Kevin Rudd and his team are facing a white-knuckle time in the lead-up to the next election. They know that the biggest risks the country is facing come from offshore, which means there’s precious little they can do to avert them.
Clearly the biggest risk that Australia currently faces is if the ongoing European sovereign debt crisis escalates into a full-blow global financial crisis, similar to the one that we saw in the final months of 2008. If that were to happen, Australian banks would again face difficulty in borrowing money overseas, and would likely have to pay significantly higher interest rates for offshore funds.
The banks would then pass these higher funding costs on in the form of higher interest rates for business and home loan borrowers, which would deal a hefty blow to local business and consumer confidence, and undermine local economic activity.
Over the past week, tensions in European financial markets appear to have eased off slightly, but Australia’s top policy-makers know they’re capable of resurfacing at any moment.
What’s more, there are several factors that have the potential to roil European financial markets in coming months.
The first is some concern that the recent moves by rating agencies to downgrade Greece’s credit rating to junk status could mean that Greek bonds may be removed from some of the global bond indices. Now, a lot of major bond funds have mandates that requiring their investments to replicate these global bond indices. If Greek bonds were removed from global bond indices, the managers of these funds would have no choice but to off-load their Greek bonds.
The recent controversial decision by the European Central Bank (ECB) to start buying up the bonds of troubled eurozone countries reduces the likelihood that these sales of Greek bonds will turn into a rout. However, there are some doubts whether the ECB has the appetite to absorb the amount of Greek bonds that could potentially hit the market.
Another major risk arises next week when European banks are due to repay $US540 billion in special, one-year loans that they borrowed from the ECB.
The trouble is that some European banks used their ECB loans – on which they paid an extremely low 1 per cent interest rate – to buy up the bonds of countries such as Greece, Spain and Portugal, which offered more attractive interest rates.
But now that they’re due to repay their ECB loans, the banks will be under pressure to off-load these bonds. And intensive selling of Greek, Spanish and Portuguese bonds could again ignite tensions in European financial markets.
Finally, the European Union’s decision to release the results of the “stress tests” run on the 25 largest European banks is something of a gamble.
As Marco Annunziata, chief economist at UniCredit, writes in today’s Wall Street Journal, publishing the results of the stress tests is one way of overcoming the enormous uncertainty that investors currently have about European banking system. “Uncertainty breeds contagion, so strong and weak banks alike find themselves under suspicion and under stress.”

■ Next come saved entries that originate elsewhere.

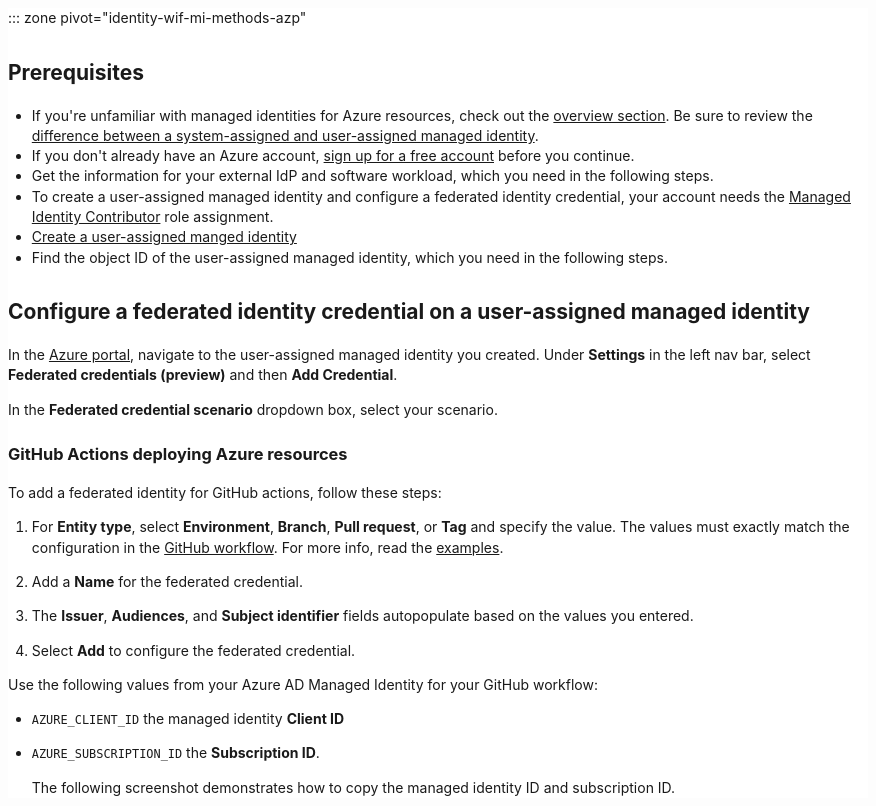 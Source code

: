 ::: zone pivot="identity-wif-mi-methods-azp"

## Prerequisites

- If you're unfamiliar with managed identities for Azure resources, check out the [overview section](../managed-identities-azure-resources/overview.md). Be sure to review the [difference between a system-assigned and user-assigned managed identity](../managed-identities-azure-resources/overview.md#managed-identity-types).
- If you don't already have an Azure account, [sign up for a free account](https://azure.microsoft.com/free/) before you continue.
- Get the information for your external IdP and software workload, which you need in the following steps.
- To create a user-assigned managed identity and configure a federated identity credential, your account needs the [Managed Identity Contributor](../../role-based-access-control/built-in-roles.md#managed-identity-contributor) role assignment.
- [Create a user-assigned manged identity](../managed-identities-azure-resources/how-manage-user-assigned-managed-identities.md?pivots=identity-mi-methods-azp#create-a-user-assigned-managed-identity)
- Find the object ID of the user-assigned managed identity, which you need in the following steps.

## Configure a federated identity credential on a user-assigned managed identity

In the [Azure portal](https://portal.azure.com), navigate to the user-assigned managed identity you created.  Under **Settings** in the left nav bar, select **Federated credentials (preview)** and then **Add Credential**.

In the **Federated credential scenario** dropdown box, select your scenario.

### GitHub Actions deploying Azure resources

To add a federated identity for GitHub actions, follow these steps:

1. For **Entity type**, select **Environment**, **Branch**, **Pull request**, or **Tag** and specify the value. The values must exactly match the configuration in the [GitHub workflow](https://docs.github.com/actions/using-workflows/workflow-syntax-for-github-actions#on).  For more info, read the [examples](#entity-type-examples).

1. Add a **Name** for the federated credential.

1. The **Issuer**, **Audiences**, and **Subject identifier** fields autopopulate based on the values you entered.

1. Select **Add** to configure the federated credential.

Use the following values from your Azure AD Managed Identity for your GitHub workflow:

- `AZURE_CLIENT_ID` the managed identity **Client ID**

- `AZURE_SUBSCRIPTION_ID` the **Subscription ID**. 

    The following screenshot demonstrates how to copy the managed identity ID and subscription ID.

Annunziata argues the stress tests are likely to bolster confidence in the European banking system if the methodology and assumptions of the tests are published, and if national banking regulators, in administering the tests, apply them to a sufficiently large number of their banks and financial institutions. In addition, he says, the stress tests are likely to show up some zombie banks and it’s vital that European policy-makers show that they’re ready to step in and take control.
However, he also points out that investors could be rattled by the stress tests if the banking regulators in different countries decide to take different approaches to testing their banks, or if some countries decide to be less transparent than others.
But even if troubles in European markets are kept under control in the next few months, Australia faces another major risk from the United States. It’s increasingly clear that US economic growth is going to slow in the second half of the year, although at this stage, it’s difficult to determine how sharp the slowdown is likely to be.
If the worst case estimates are realised, and US economic growth grinds to a halt in the second half of 2010, then this will undermine the global economic rebound currently underway and will likely cause a steep drop in the demand for Australia’s commodity exports and therefore the prices paid.
A sharp fall in export earnings would quickly flow through to the local economy, forcing companies to moth-ball planned investment projects and causing consumers to cut back on spending.
And Canberra policy-makers will be scrambling to explain to Rudd and his team why the economy has fallen so far short of the rosy forecasts that were used to craft the budget only a few months earlier.